(Material for this task)

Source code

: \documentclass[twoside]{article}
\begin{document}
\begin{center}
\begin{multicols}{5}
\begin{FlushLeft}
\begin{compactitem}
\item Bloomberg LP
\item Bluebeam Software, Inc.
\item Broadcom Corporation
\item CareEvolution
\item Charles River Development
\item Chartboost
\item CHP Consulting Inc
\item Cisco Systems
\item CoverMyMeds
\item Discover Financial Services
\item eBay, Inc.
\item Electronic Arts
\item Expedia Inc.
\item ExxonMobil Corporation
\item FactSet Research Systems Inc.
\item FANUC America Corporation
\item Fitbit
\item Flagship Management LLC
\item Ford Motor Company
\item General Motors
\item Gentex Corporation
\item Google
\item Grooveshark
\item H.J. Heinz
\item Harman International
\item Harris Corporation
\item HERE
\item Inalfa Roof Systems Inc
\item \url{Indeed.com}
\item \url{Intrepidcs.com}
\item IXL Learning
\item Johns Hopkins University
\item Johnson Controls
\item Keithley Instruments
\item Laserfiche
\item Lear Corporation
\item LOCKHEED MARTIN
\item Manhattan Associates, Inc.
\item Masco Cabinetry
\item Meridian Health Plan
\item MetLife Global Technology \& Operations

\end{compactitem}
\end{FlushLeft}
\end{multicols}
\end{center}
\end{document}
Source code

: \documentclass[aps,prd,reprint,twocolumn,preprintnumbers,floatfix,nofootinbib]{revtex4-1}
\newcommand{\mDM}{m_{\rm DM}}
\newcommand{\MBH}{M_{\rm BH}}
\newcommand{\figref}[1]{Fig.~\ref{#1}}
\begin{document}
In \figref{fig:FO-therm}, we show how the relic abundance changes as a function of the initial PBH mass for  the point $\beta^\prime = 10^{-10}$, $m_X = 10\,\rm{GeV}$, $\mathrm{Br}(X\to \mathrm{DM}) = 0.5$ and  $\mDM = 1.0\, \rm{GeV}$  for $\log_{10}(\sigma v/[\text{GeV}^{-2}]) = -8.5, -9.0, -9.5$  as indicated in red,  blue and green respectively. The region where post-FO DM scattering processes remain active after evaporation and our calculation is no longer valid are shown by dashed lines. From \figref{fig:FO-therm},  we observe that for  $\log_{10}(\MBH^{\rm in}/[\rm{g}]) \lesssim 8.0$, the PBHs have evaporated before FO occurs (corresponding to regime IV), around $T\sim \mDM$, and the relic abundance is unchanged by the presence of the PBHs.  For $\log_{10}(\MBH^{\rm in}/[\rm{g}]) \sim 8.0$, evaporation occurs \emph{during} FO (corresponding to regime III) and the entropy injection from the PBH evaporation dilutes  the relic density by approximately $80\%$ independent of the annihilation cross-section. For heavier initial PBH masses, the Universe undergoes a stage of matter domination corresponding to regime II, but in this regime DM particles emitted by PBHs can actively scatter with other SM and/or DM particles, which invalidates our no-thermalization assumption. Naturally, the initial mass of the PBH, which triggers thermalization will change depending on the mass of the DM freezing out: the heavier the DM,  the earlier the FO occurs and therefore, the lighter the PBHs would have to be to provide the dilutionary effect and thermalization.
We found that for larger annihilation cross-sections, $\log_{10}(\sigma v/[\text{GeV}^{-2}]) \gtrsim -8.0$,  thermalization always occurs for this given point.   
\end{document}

(End Material for this task)

Exercise directions: Reproduce every line of the records containing the string "newcommand".

Answer space:
\newcommand{\mDM}{m_{\rm DM}}
\newcommand{\MBH}{M_{\rm BH}}
\newcommand{\figref}[1]{Fig.~\ref{#1}}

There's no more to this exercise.